RECORDS PROVIDED:
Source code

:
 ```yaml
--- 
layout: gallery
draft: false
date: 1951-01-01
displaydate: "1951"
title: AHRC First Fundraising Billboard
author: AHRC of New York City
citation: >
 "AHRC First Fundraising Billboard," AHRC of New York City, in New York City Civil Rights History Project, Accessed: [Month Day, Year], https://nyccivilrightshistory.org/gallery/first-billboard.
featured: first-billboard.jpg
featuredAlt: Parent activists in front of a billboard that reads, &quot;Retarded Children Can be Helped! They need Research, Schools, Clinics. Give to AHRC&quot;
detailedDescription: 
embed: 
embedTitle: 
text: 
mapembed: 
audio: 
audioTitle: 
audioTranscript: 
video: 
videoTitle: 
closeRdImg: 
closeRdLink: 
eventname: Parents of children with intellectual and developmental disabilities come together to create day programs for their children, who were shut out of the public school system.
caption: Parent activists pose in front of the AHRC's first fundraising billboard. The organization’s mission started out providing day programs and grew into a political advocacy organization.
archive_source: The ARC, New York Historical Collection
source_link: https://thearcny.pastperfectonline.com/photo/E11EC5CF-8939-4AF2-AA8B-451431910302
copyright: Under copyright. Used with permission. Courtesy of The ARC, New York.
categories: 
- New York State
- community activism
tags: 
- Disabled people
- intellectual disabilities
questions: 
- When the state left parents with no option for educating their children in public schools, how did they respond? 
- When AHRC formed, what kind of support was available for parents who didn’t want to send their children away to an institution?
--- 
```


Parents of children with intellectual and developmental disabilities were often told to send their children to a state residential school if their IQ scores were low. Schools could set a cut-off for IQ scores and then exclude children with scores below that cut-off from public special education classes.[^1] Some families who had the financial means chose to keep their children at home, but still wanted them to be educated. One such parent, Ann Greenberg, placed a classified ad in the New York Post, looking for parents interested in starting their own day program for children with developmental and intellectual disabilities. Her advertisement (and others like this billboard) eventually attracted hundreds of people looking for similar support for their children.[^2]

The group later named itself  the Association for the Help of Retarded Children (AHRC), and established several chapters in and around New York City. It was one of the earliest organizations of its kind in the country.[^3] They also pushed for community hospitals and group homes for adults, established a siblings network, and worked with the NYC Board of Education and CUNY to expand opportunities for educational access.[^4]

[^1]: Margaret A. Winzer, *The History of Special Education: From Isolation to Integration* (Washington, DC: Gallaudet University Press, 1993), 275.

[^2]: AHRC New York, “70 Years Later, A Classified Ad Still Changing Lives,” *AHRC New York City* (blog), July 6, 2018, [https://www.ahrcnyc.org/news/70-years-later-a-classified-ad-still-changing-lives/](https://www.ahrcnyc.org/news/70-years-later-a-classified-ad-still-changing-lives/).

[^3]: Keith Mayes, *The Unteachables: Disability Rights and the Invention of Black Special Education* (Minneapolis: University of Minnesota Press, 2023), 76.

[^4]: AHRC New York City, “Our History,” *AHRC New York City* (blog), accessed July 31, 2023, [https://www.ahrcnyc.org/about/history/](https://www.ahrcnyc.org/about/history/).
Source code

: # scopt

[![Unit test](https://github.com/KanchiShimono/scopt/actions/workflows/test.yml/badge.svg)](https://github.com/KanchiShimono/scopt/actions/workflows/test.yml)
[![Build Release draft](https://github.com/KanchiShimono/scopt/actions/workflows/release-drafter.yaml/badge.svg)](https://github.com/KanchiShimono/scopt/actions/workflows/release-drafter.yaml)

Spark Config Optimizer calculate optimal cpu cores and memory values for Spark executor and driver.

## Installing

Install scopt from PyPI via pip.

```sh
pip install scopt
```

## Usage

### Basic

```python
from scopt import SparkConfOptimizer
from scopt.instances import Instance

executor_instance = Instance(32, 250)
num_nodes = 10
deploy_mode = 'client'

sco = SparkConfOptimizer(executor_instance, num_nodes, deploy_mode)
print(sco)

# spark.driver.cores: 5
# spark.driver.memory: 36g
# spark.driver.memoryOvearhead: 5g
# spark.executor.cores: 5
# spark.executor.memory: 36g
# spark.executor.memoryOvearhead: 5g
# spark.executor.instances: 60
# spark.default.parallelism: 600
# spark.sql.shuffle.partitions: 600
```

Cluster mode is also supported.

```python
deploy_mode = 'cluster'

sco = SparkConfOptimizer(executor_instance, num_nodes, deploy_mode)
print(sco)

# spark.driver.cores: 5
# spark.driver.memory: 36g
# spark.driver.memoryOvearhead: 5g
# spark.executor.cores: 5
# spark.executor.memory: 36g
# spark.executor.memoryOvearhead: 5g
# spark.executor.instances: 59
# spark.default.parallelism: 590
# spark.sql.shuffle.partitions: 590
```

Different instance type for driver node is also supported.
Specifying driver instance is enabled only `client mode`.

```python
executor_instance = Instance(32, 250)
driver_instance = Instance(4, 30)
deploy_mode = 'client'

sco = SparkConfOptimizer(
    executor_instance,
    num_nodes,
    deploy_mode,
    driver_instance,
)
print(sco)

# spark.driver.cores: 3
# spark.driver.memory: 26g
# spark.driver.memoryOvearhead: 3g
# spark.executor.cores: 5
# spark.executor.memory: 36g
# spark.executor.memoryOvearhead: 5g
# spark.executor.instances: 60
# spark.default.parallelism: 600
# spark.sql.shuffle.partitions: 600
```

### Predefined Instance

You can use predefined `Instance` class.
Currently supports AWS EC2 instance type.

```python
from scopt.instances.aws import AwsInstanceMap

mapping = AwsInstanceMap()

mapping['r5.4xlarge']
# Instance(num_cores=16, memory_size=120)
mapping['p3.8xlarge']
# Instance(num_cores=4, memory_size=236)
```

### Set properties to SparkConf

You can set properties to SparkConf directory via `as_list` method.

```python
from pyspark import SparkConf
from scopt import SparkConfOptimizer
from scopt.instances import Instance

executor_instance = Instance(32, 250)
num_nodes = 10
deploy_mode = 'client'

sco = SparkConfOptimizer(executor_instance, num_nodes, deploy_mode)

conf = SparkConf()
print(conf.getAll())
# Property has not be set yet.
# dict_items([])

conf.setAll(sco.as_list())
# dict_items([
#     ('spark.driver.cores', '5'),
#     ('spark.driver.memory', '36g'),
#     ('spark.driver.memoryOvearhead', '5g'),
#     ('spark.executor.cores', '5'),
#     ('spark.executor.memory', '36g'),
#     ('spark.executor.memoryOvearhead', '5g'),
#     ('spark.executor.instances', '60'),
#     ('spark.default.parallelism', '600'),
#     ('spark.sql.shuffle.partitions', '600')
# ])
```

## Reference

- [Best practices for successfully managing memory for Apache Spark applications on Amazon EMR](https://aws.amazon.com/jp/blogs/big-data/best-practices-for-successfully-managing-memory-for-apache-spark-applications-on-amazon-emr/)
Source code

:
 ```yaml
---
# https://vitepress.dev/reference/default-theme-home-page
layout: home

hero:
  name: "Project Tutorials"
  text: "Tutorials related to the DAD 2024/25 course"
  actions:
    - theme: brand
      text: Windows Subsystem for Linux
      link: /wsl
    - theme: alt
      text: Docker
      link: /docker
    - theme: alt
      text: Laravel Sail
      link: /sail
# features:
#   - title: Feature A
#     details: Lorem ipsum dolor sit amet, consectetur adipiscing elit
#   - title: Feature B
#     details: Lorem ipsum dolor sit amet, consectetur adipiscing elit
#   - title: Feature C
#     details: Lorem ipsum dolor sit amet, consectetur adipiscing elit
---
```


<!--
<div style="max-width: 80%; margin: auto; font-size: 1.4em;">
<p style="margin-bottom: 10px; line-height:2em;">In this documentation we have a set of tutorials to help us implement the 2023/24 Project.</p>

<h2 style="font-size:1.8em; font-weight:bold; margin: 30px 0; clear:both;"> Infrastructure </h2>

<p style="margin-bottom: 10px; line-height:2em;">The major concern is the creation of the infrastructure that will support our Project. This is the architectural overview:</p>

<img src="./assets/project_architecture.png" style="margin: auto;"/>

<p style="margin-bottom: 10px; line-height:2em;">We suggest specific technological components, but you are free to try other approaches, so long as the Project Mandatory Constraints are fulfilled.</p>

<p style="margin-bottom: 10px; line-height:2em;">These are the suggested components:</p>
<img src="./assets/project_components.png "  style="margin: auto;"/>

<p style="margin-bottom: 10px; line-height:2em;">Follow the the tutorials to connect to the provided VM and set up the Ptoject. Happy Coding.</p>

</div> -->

TO DO:
Every line that holds the word "front" should be copied from the listing.

RESPONSE TO THE TASK:
featuredAlt: Parent activists in front of a billboard that reads, &quot;Retarded Children Can be Helped! They need Research, Schools, Clinics. Give to AHRC&quot;
caption: Parent activists pose in front of the AHRC's first fundraising billboard. The organization’s mission started out providing day programs and grew into a political advocacy organization.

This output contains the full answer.